1. The diagram starts with the mission of Jesus and his followers as a continuation of the story of Israel.

2. This eschatological mission climaxes in divine judgment on Israel in the form of the war against Rome and the destruction of Jerusalem and the temple. This gives us the primary significance of the cross: Jesus died so that his people might find life in the age to come beyond AD 70.

3. The mission to Israel is overtaken by the mission of the apostles and the churches to the Gentiles, which arises from the conviction that the God of Israel has raised his Son from the dead and will make him ruler over the pagan nations.

I don’t entirely agree with Paula Fredriksen’s reconstruction in Paul: The Pagan’s Apostle (2017), which I have just finished reading; but I think she is right to stress, on the one hand, Jesus’ lack of interest in “ethnically inclusivist apocalyptic traditions” (29), and on the other, Paul’s view that at the parousia the nations as nations, not as members of Israel, would abandon their idols and turn to the living God.

Disappointingly, Fredriksen’s astute eschatological reading of Paul is burdened by the weight which she attaches to the problem of the delay of the End. I think this makes it harder to see the historical outworking of the apostolic vision.

4. To my mind, the era of Christendom is the obvious historical fulfilment of this expectation. The covenantal paradigm of curse and blessing, violence and restoration, has finally been dismantled. In its place, as an eschatological ideal, is the prophetic-apocalyptic vision of the peaceful rule of God over the nations of the Mediterranean world.

Does it matter that we are now voyaging beyond the biblical story? No. We have a clear sense of narrative direction. We have a clear sense of corporate identity and purpose. There is no reason to get lost.

From this point onwards, however, we are off the map of the biblical narrative, in dangerous, uncharted waters, and won’t find land again until we reach the other side of the ocean of history and a final putting right of all things.

5. Christendom as a concrete expression of the political sovereignty of the creator God collapsed following the triumph of Reason—and other stoicheia of the cosmos (cf. Col. 2:8)—in the 18th and 19th centuries. In the modern era the church in the West, and arguably globally, has been desperately experimenting with a range of ecclesiastical, missional and theological innovations (including the narrative-historical approach to scripture advocated here) in an attempt to rescue the situation.

6. It seems to me that for the foreseeable future the church will have to learn to function as a marginal but compelling witness to the good creator God under a rapidly evolving and increasingly alien global secularism.

7. What lies beyond this foreseeable horizon cannot be foreseen.

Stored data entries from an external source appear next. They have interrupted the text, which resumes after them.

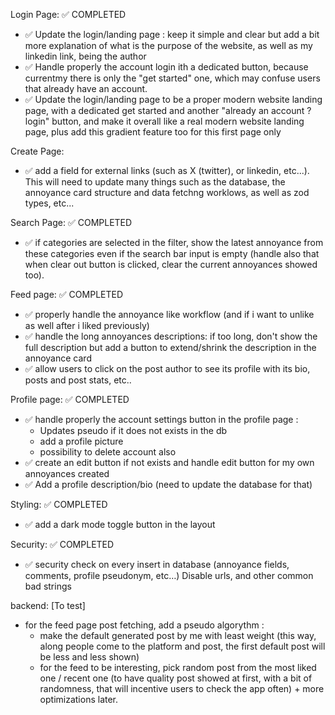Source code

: Login Page: ✅ COMPLETED

- ✅ Update the login/landing page : keep it simple and clear but add a bit more explanation of what is the purpose of the website, as well as my linkedin link, being the author
- ✅ Handle properly the account login ith a dedicated button, because currentmy there is only the "get started" one, which may confuse users that already have an account.
- ✅ Update the login/landing page to be a proper modern website landing page, with a dedicated get started and another "already an account ? login" button, and make it overall like a real modern website landing page, plus add this gradient feature too for this first page only


Create Page:
- ✅ add a field for external links (such as X (twitter), or linkedin, etc...). This will need to update many things such as the database, the annoyance card structure and data fetchng worklows, as well as zod types, etc...

Search Page: ✅ COMPLETED

- ✅ if categories are selected in the filter, show the latest annoyance from these categories even if the search bar input is empty (handle also that when clear out button is clicked, clear the current annoyances showed too).


Feed page: ✅ COMPLETED

- ✅ properly handle the annoyance like workflow (and if i want to unlike as well after i liked previously)
- ✅ handle the long annoyances descriptions: if too long, don't show the full description but add a button to extend/shrink the description in the annoyance card
- ✅ allow users to click on the post author to see its profile with its bio, posts and post stats, etc..


Profile page: ✅ COMPLETED

- ✅ handle properly the account settings button in the profile page :
    - Updates pseudo if it does not exists in the db
    - add a profile picture
    - possibility to delete account also
- ✅ create an edit button if not exists and handle edit button for my own annoyances created
- ✅ Add a profile description/bio (need to update the database for that)

Styling: ✅ COMPLETED

- ✅ add a dark mode toggle button in the layout


Security: ✅ COMPLETED
- ✅ security check on every insert in database (annoyance fields, comments, profile pseudonym, etc…) Disable urls, and other common bad strings

backend: [To test]
- for the feed page post fetching, add a pseudo algorythm : 
    - make the default generated post by me with least weight (this way, along people come to the platform and post, the first default post will be less and less shown)
    - for the feed to be interesting, pick random post from the most liked one / recent one (to have quality post showed at first, with a bit of randomness, that will incentive users to check the app often) + more optimizations later.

Does it matter that we are now voyaging beyond the biblical story? No. We have a clear sense of narrative direction: we are always moving towards new creation. We have a clear sense of corporate identity and purpose: the church is the priestly-prophetic people of the one true creator God, set apart to serve him, summoned to obedience, instructed in the ways of justice and compassion, governed by our risen and exalted Lord, guided in life not by the Law but by the Spirit, confident that its future is secure in his hands.

There is no reason to get lost.

Wes Burnham | Mon, 01/01/2018 - 20:41 | Permalink

How do we know that we aren’t somewhere in Rev. 20:7-9? It seems to me that this could be a drawn out historical process. Or am I missing something (entirely possible).

It’s a thought. It doesn’t quite read as a drawn out historical process to me, more or as rapid sequence of events, but it’s curious that John thought it necessary to include the idea that there would be a resurgence of global opposition to the people of God. Perhaps it is simply the recognition, as in Ezekiel 38, that even the restored people of God will not be permanently secure.